Please set out each line below exactly as it stands, without the images.

(Saved entries)
>>

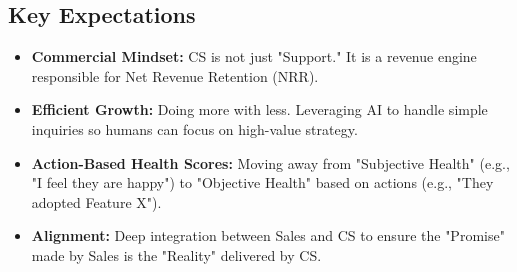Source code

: \documentclass[12pt,a4paper]{article}
\begin{document}
\subsection{Key Expectations}
\begin{itemize}
    \item \textbf{Commercial Mindset:} CS is not just "Support." It is a revenue engine responsible for Net Revenue Retention (NRR).
    \item \textbf{Efficient Growth:} Doing more with less. Leveraging AI to handle simple inquiries so humans can focus on high-value strategy.
    \item \textbf{Action-Based Health Scores:} Moving away from "Subjective Health" (e.g., "I feel they are happy") to "Objective Health" based on actions (e.g., "They adopted Feature X").
    \item \textbf{Alignment:} Deep integration between Sales and CS to ensure the "Promise" made by Sales is the "Reality" delivered by CS.
\end{itemize}
\end{document}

<<

** Exercise result **
Source code

: \documentclass[12pt,a4paper]{article}
\begin{document}
\subsection{Key Expectations}
\begin{itemize}
    \item \textbf{Commercial Mindset:} CS is not just "Support." It is a revenue engine responsible for Net Revenue Retention (NRR).
    \item \textbf{Efficient Growth:} Doing more with less. Leveraging AI to handle simple inquiries so humans can focus on high-value strategy.
    \item \textbf{Action-Based Health Scores:} Moving away from "Subjective Health" (e.g., "I feel they are happy") to "Objective Health" based on actions (e.g., "They adopted Feature X").
    \item \textbf{Alignment:} Deep integration between Sales and CS to ensure the "Promise" made by Sales is the "Reality" delivered by CS.
\end{itemize}
\end{document}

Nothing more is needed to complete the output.